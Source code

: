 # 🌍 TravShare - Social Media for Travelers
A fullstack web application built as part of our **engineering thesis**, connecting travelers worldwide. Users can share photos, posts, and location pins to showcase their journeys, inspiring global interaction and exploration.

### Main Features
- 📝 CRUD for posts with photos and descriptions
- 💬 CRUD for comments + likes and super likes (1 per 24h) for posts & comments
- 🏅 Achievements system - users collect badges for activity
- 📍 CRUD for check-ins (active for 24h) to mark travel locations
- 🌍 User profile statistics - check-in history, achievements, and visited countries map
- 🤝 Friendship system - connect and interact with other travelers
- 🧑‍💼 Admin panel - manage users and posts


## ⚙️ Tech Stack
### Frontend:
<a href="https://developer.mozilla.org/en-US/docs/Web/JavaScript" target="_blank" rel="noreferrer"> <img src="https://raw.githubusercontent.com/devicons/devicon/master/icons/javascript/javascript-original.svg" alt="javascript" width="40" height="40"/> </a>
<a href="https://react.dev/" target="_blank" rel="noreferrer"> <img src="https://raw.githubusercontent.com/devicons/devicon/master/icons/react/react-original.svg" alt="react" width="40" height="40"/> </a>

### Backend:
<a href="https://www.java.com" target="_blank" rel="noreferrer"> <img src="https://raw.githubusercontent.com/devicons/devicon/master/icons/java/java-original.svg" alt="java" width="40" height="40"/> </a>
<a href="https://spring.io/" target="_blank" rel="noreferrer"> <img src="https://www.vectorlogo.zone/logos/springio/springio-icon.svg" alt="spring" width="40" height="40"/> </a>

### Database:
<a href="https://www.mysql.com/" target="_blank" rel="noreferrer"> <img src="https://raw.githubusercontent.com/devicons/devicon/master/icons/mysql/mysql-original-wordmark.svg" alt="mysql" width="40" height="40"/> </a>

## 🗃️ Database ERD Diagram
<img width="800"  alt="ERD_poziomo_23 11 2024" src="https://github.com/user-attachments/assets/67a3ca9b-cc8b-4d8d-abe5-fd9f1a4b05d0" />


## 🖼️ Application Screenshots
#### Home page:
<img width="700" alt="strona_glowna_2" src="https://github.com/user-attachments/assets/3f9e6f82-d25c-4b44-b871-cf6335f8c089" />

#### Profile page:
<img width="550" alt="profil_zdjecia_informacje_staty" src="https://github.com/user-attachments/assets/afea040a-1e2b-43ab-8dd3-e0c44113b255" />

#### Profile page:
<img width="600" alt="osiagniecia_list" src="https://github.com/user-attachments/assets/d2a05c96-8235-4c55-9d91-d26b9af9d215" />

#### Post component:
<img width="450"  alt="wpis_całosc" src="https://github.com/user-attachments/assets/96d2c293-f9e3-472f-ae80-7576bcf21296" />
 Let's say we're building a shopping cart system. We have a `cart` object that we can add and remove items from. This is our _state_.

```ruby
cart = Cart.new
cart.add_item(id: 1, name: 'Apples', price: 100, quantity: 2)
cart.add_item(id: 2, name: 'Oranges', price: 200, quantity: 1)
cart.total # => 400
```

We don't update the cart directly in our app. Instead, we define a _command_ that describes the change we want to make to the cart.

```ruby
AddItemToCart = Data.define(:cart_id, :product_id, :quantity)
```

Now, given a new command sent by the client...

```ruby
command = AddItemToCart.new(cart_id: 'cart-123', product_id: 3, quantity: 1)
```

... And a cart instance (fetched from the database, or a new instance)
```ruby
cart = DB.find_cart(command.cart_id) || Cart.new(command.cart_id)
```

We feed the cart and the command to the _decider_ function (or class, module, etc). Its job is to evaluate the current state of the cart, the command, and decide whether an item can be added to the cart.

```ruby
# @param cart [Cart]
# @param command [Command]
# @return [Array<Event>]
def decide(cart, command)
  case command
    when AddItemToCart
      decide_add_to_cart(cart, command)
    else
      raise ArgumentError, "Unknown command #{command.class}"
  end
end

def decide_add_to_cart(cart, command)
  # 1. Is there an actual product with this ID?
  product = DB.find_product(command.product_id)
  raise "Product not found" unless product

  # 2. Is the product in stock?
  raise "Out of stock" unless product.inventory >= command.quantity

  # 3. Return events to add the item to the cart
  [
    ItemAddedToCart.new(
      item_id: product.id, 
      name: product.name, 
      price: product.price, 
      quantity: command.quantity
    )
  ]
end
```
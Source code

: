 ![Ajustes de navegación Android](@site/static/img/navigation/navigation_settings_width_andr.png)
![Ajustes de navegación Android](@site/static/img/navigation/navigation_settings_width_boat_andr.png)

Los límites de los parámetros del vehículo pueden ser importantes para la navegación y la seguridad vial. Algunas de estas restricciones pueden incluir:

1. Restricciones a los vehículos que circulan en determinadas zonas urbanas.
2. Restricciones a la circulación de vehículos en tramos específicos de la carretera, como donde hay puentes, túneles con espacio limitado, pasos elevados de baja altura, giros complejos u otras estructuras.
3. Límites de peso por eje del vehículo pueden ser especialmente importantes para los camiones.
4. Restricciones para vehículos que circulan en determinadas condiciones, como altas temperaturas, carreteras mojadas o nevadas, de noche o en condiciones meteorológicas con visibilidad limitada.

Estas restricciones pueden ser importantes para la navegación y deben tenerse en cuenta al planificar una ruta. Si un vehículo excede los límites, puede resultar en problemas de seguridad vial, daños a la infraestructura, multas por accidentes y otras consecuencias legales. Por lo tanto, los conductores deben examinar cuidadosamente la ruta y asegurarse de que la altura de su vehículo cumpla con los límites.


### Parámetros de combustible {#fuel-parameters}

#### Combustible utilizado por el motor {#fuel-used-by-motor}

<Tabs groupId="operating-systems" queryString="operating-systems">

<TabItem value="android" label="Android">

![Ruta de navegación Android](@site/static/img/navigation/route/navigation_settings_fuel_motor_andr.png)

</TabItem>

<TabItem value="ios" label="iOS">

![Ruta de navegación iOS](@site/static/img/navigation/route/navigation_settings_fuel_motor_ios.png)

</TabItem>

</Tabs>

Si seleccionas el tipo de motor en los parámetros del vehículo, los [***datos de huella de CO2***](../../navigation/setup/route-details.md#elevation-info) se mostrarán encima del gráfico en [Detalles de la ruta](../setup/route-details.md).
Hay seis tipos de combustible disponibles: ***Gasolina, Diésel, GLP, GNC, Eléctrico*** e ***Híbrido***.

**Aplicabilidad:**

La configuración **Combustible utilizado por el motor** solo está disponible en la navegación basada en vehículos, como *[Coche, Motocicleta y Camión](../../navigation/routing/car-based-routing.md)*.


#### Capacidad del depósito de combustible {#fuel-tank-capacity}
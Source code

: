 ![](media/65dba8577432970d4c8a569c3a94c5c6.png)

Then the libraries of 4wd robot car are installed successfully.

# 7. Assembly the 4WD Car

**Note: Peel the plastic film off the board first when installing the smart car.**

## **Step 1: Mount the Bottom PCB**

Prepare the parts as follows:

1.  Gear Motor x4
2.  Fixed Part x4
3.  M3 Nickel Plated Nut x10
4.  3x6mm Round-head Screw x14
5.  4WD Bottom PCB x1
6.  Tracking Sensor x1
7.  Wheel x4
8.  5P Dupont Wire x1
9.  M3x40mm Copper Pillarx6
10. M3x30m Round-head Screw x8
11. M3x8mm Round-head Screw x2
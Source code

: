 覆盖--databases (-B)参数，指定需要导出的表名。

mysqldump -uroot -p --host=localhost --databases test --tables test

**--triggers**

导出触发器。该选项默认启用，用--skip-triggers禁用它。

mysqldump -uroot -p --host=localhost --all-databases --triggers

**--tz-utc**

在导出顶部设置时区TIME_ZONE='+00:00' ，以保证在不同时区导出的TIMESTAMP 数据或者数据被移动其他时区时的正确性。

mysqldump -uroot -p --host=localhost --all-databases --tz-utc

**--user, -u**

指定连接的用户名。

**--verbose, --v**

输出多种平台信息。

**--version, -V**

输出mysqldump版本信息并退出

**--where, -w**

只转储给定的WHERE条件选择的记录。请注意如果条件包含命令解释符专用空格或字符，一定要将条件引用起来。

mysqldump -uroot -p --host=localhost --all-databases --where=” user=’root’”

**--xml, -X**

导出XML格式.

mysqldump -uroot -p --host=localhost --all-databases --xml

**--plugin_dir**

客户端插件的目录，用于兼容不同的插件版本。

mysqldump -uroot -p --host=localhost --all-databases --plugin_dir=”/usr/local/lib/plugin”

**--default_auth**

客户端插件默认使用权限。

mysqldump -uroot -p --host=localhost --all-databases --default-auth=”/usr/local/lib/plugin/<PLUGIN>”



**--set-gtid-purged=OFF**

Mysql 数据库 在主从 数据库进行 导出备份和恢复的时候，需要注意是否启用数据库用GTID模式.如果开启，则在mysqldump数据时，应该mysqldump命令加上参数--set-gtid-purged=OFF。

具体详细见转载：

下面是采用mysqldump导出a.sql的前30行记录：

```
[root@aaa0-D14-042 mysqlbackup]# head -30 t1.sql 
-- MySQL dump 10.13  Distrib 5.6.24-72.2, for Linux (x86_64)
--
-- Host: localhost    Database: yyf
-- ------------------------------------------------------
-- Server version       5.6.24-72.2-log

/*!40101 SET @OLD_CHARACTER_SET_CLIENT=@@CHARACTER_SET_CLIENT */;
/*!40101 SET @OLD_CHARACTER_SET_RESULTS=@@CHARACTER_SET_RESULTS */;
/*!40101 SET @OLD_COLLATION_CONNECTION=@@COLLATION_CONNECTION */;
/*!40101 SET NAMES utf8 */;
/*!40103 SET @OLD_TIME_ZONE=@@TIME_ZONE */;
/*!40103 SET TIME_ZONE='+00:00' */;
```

§ **Prompt**:
Pull every line containing "head" out of the data above.

§ **Solution for this task**:
4.  3x6mm Round-head Screw x14
10. M3x30m Round-head Screw x8
11. M3x8mm Round-head Screw x2
[root@aaa0-D14-042 mysqlbackup]# head -30 t1.sql 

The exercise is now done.